For users of the OPML Editor, the software Doc was using at BloggerCon to take live notes.
I met so many interesting people at BloggerCon this week, it’s impossible to tell the story of every one of them. Further, there were combinations of people who would not likely have met otherwise, who I saw talking and thought “Wow that’s power.” Anyway, at dinner on Friday night I sat near a couple of guys from a company in Bellingham, WA, who do all their work in Frontier. A 40-person company. I didn’t know such a thing existed. I suggested that we might fund some work on the Frontier kernel to make our servers run more smoothly, and they were immediately receptive. This led me to start thinking of projects I would commission.

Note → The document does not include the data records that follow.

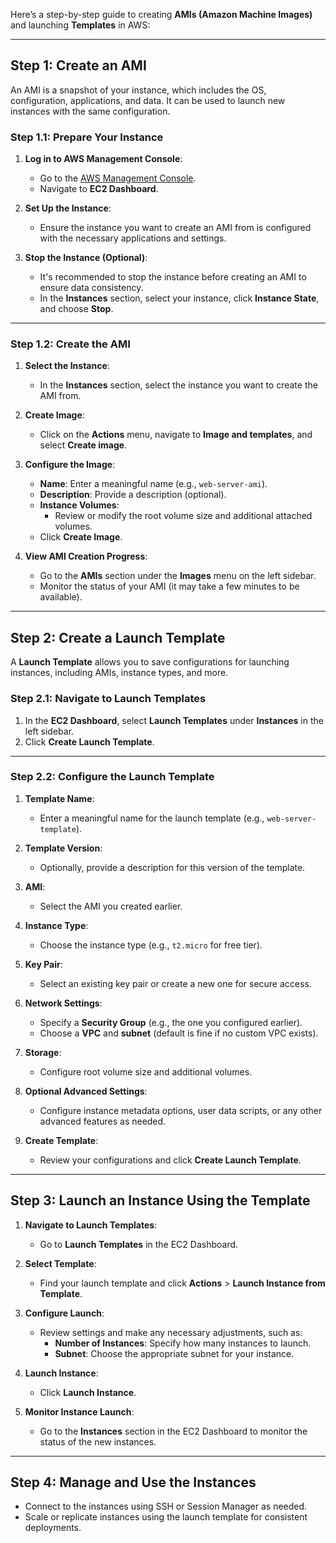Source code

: Here’s a step-by-step guide to creating **AMIs (Amazon Machine Images)** and launching **Templates** in AWS:

---

## **Step 1: Create an AMI**
An AMI is a snapshot of your instance, which includes the OS, configuration, applications, and data. It can be used to launch new instances with the same configuration.

### **Step 1.1: Prepare Your Instance**
1. **Log in to AWS Management Console**:
   - Go to the [AWS Management Console](https://aws.amazon.com/console/).
   - Navigate to **EC2 Dashboard**.

2. **Set Up the Instance**:
   - Ensure the instance you want to create an AMI from is configured with the necessary applications and settings.

3. **Stop the Instance (Optional)**:
   - It's recommended to stop the instance before creating an AMI to ensure data consistency.
   - In the **Instances** section, select your instance, click **Instance State**, and choose **Stop**.

---

### **Step 1.2: Create the AMI**
1. **Select the Instance**:
   - In the **Instances** section, select the instance you want to create the AMI from.

2. **Create Image**:
   - Click on the **Actions** menu, navigate to **Image and templates**, and select **Create image**.

3. **Configure the Image**:
   - **Name**: Enter a meaningful name (e.g., `web-server-ami`).
   - **Description**: Provide a description (optional).
   - **Instance Volumes**:
     - Review or modify the root volume size and additional attached volumes.
   - Click **Create Image**.

4. **View AMI Creation Progress**:
   - Go to the **AMIs** section under the **Images** menu on the left sidebar.
   - Monitor the status of your AMI (it may take a few minutes to be available).

---

## **Step 2: Create a Launch Template**
A **Launch Template** allows you to save configurations for launching instances, including AMIs, instance types, and more.

### **Step 2.1: Navigate to Launch Templates**
1. In the **EC2 Dashboard**, select **Launch Templates** under **Instances** in the left sidebar.
2. Click **Create Launch Template**.

---

### **Step 2.2: Configure the Launch Template**
1. **Template Name**:
   - Enter a meaningful name for the launch template (e.g., `web-server-template`).
   
2. **Template Version**:
   - Optionally, provide a description for this version of the template.

3. **AMI**:
   - Select the AMI you created earlier.

4. **Instance Type**:
   - Choose the instance type (e.g., `t2.micro` for free tier).

5. **Key Pair**:
   - Select an existing key pair or create a new one for secure access.

6. **Network Settings**:
   - Specify a **Security Group** (e.g., the one you configured earlier).
   - Choose a **VPC** and **subnet** (default is fine if no custom VPC exists).

7. **Storage**:
   - Configure root volume size and additional volumes.

8. **Optional Advanced Settings**:
   - Configure instance metadata options, user data scripts, or any other advanced features as needed.

9. **Create Template**:
   - Review your configurations and click **Create Launch Template**.

---

## **Step 3: Launch an Instance Using the Template**
1. **Navigate to Launch Templates**:
   - Go to **Launch Templates** in the EC2 Dashboard.

2. **Select Template**:
   - Find your launch template and click **Actions** > **Launch Instance from Template**.

3. **Configure Launch**:
   - Review settings and make any necessary adjustments, such as:
     - **Number of Instances**: Specify how many instances to launch.
     - **Subnet**: Choose the appropriate subnet for your instance.

4. **Launch Instance**:
   - Click **Launch Instance**.

5. **Monitor Instance Launch**:
   - Go to the **Instances** section in the EC2 Dashboard to monitor the status of the new instances.

---

## **Step 4: Manage and Use the Instances**
- Connect to the instances using SSH or Session Manager as needed.
- Scale or replicate instances using the launch template for consistent deployments.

It took a nano-second to know where the focus would be. Tools for debugging performance issues. Right now if you ask the OPML blogging community what their number one priority is, it’s getting the performance problems worked out on blogs.opml.org. Same if you ask me. I’m struggling to figure out what script is causing the flatlining behavior on the server. This has been the problem in Frontier for years. I’ve got very limited tools to figure this out, but with a little cooperation from the kernel, it could almost certainly dump the information I need, pointing me to the table that’s getting too large, or the script that’s looping infinitely. That we’ve been stuck here for so long is an indication of poor communication in the community, and a lack of incentives. The technology is very simple.
I’d like the kernel to maintain a log, in a text file, on the local hard disk, of exceptional events. I get to define, to some extent, what is exceptional. I’d like it to dump the addresses of tables containing more than 10,000 elements, when the table is initially brought into memory. thread.getStats is nice for stack dumps, but not much else. I really want to know how many cumulative CPU cycles each thread has used. If I dump this table every minute on a server that has performance problems, it would tell me which thread to look at for an idea of why the server is getting hung up. The key to debugging these servers is to reduce the number of places I have to look.